Ma i banditi delle cancellerie europee agivano diversamente, né la Divina Misericordia gli venne in aiuto quando ce ne fu bisogno. Tuttavia, checché ne dica la canea vociante dei «critici» unitaristi, «la verità resta la verità – un solo uomo vide, paventò e fece di tutto, durante la sua vita, affinché il Meridione non fosse stritolato nelle spire di conflitti ad esso estranei: fu Ferdinando II – quella indipendenza della quale si mostrava superlativamente geloso»
(R. De Cesare, La fine di un Regno, ed Longanesi, pag. 115, ndr)
fu ritenuta il prodotto deteriore della concezione assolutistica del potere regio, peggio: genuino frutto d’incomprensione personale, arrogante esclusivismo dell’ignoranza sovrana. Lo stesso De Cesare scrisse: «infatuato della sua potenza, non temeva pericoli.

Fu in quell’occasione (“alleanza con l’Austria nei primi del 1859, quando la burrasca si veniva addensando”) che mise fuori il suo motto: essere il Regno protetto per tre quarti dall’acqua salata, e per un quarto dalla scomunica. Ma piú fatale apriorismo era quello di credere che dovesse vivere eternamente, e questa convinzione contribuiva a non dargli nessuna coscienza o visione dei pericoli».

Fin qui, a tutti i critici della politica estera meridionale, qualunque fossero i loro sentimenti dinastici o antidinastici, le loro aspirazioni liberali unitarie o regionalistiche o – ancora e persino – conservative municipali, nel tempo che scrissero mancò l’esperienza che la storia ha offerto poco meno di un secolo dopo: nel 1943-45.

A nessuno sorse il dubbio che i «tre quarti di acqua salata» potessero costituire non una protezione nel senso dell’inaccessibilità di un riparo, cosí come il motto venne comunemente interpretato; ma una «protezione» nel senso di zona nella quale i pericoli potevano essere limitati, se non del tutto evitati, solo astenendosi dal volere gareggiare nel dominio militare del mare che per tanta parte circondava il Regno, non essendo quella gara nelle possibilità di successo del Governo delle Due Sicilie, né suo interesse tentarla per – conto terzi o in ausilio a terzi, quali nel quadro del tempo erano Francia ed Inghilterra.

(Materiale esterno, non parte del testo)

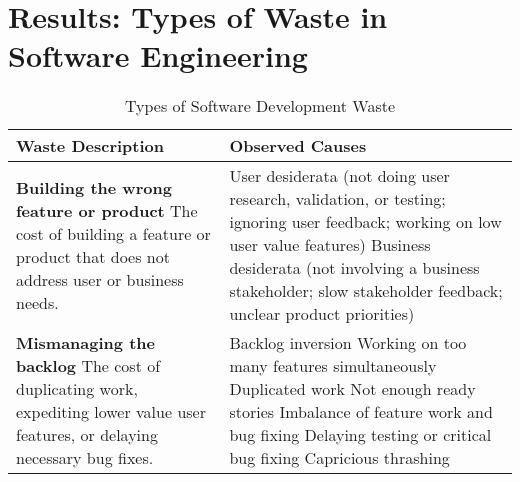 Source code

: \section{Results: Types of Waste in Software Engineering}
\label{SEWaste}

\begin{table*}[htbp]
\renewcommand{\arraystretch}{1.3}
\centering
\caption{Types of Software Development Waste}
\label{Waste}
\begin{tabular}{|p{2.5in}|p{3.6in}|} %
\hline
\textbf{Waste} \newline Description & Observed Causes   
\\ \hline
\textbf{Building the wrong feature or product} \newline 
The cost of building a feature or product that does not address user or business needs. & 
User desiderata (not doing user research, validation, or testing; ignoring user feedback; working on low user value features) \newline 
Business desiderata (not involving a business stakeholder; slow stakeholder feedback; unclear product priorities)                                                                                                                                                                                  \\ \hline
\textbf{Mismanaging the backlog} \newline
The cost of duplicating work, expediting lower value user features, or delaying necessary bug fixes.  & 
Backlog inversion \newline Working on too many features simultaneously \newline Duplicated work \newline Not enough ready stories  \newline Imbalance of feature work and bug fixing \newline Delaying testing or critical bug fixing \newline Capricious thrashing                                                                                                                                                                                                                                                                                                                                    \\ \hline

\end{tabular}
\end{table*}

La superficialità degli interpreti giunse ad attribuire al motto il senso che il mare – nel pensiero di Ferdinando II – avrebbe avuto funzione di paratia stagna! Nessuno riflettette che come via d’accesso, d’attracco, direttrice alimentativa di rifornimenti ad armate occupatrici, la storia serviva – ancora calde, si può dire – le lezioni del periodo spagnuolo e di quello francese. Nessuno pose mente al fatto che la marina militare delle Due Sicilie era sorta – e con la Ferdinando I che fu la prima nave da guerra a vapore che gli Stati italiani videro uscire da un cantiere della Penisola, ma meridionale in quanto varata in quello di Castellammare di Stabia – proprio a ragione difensiva di quelle vie che, se il criterio del Re avesse invece considerate erroneamente inaccessibili – perché naturalmente protettive dell’intangibilità del territorio – non avrebbe consigliata e tanto meno promossa la costruzione di una flotta da guerra.

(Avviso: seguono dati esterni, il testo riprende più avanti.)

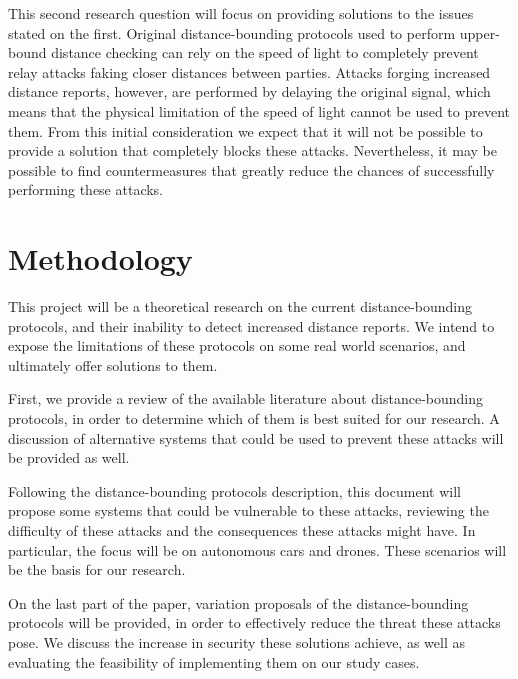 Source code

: \documentclass{article}
\begin{document}
This second research question will focus on providing solutions to the issues stated on the first. Original distance-bounding protocols used to perform upper-bound distance checking can rely on the speed of light to completely prevent relay attacks faking closer distances between parties. Attacks forging increased distance reports, however, are performed by delaying the original signal, which means that the physical limitation of the speed of light cannot be used to prevent them. From this initial consideration we expect that it will not be possible to provide a solution that completely blocks these attacks. Nevertheless, it may be possible to find countermeasures that greatly reduce the chances of successfully performing these attacks.








\section{Methodology}
\label{sec:methodology}

This project will be a theoretical research on the current distance-bounding protocols, and their inability to detect increased distance reports. We intend to expose the limitations of these protocols on some real world scenarios, and ultimately offer solutions to them.

First, we provide a review of the available literature about distance-bounding protocols, in order to determine which of them is best suited for our research. A discussion of alternative systems that could be used to prevent these attacks will be provided as well.

Following the distance-bounding protocols description, this document will propose some systems that could be vulnerable to these attacks, reviewing the difficulty of these attacks and the consequences these attacks might have. In particular, the focus will be on autonomous cars and drones. These scenarios will be the basis for our research.

On the last part of the paper, variation proposals of the distance-bounding protocols will be provided, in order to effectively reduce the threat these attacks pose. We discuss the increase in security these solutions achieve, as well as evaluating the feasibility of implementing them on our study cases.
\end{document}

Nessuno si soffermò a considerare che quel residuo «quarto protetto dalla scomunica» poteva essere ritenuto tale in quanto trattavasi del confine con lo Stato pontificio il cui potere temporale era connesso alla universalità dello spirito cristiano. Onde era legittimo reputare che detta universalità valesse a proteggere politicamente il suo Centro rendendolo inviolabile. Cosí come, dal Sud, tutto ne sconsigliava la violazione, e soprattutto perché adire quello Stato, sorpassando la propria quarta frontiera, significava «uscire dalla linea della politica mediterranea» la cui unica garanzia consisteva nel non intrufolarsi in sfere di influenze ove la mediterraneità, divenendo elemento secondario se non addirittura subordinato, sarebbe rimasta sacrificata come elemento determinante dell’indirizzo politico generale del Regno delle Due Sicilie. Infatti, quali alleanze a comune difesa il Re rifiutò «quando la burrasca (del 1860) si veniva addensando»?

Proprio quelle del piú rigoroso legittimismo: del Granducato di Toscana, del quale il Granduca era suo parente; del Ducato di Parma, ove sovrano era un altro ramo dei Borboni; di Modena, del Papa ed infine dell’Austria, ovvero quelle che per ragioni di legami dinastici o per unicità di princípi di governo eran le sole che potevano riscuotere la sua fiducia. È appena opportuno ricordare che la fiducia si connette, in politica specialmente, sempre ad un interesse materiale.

Nel caso particolare la fiducia del Re Ferdinando II si sarebbe connessa con l’interesse positivo della sua dinastia, non di quella del Regno e delle popolazioni meridionali, essendo ovvio che un’alleanza, fosse col Papa il cui territorio si estendeva fino alle Legazioni di Bologna e Ferrara, fosse con l’Austria il cui fulcro d’interessi era nel centro dell’Europa, avrebbe avuto per conseguenza diretta d’inserire la politica estera dello Stato meridionale in una sfera d’interessi a lui geograficamente estranei perché non mediterranei, o quanto meno non immediatamente mediterranei.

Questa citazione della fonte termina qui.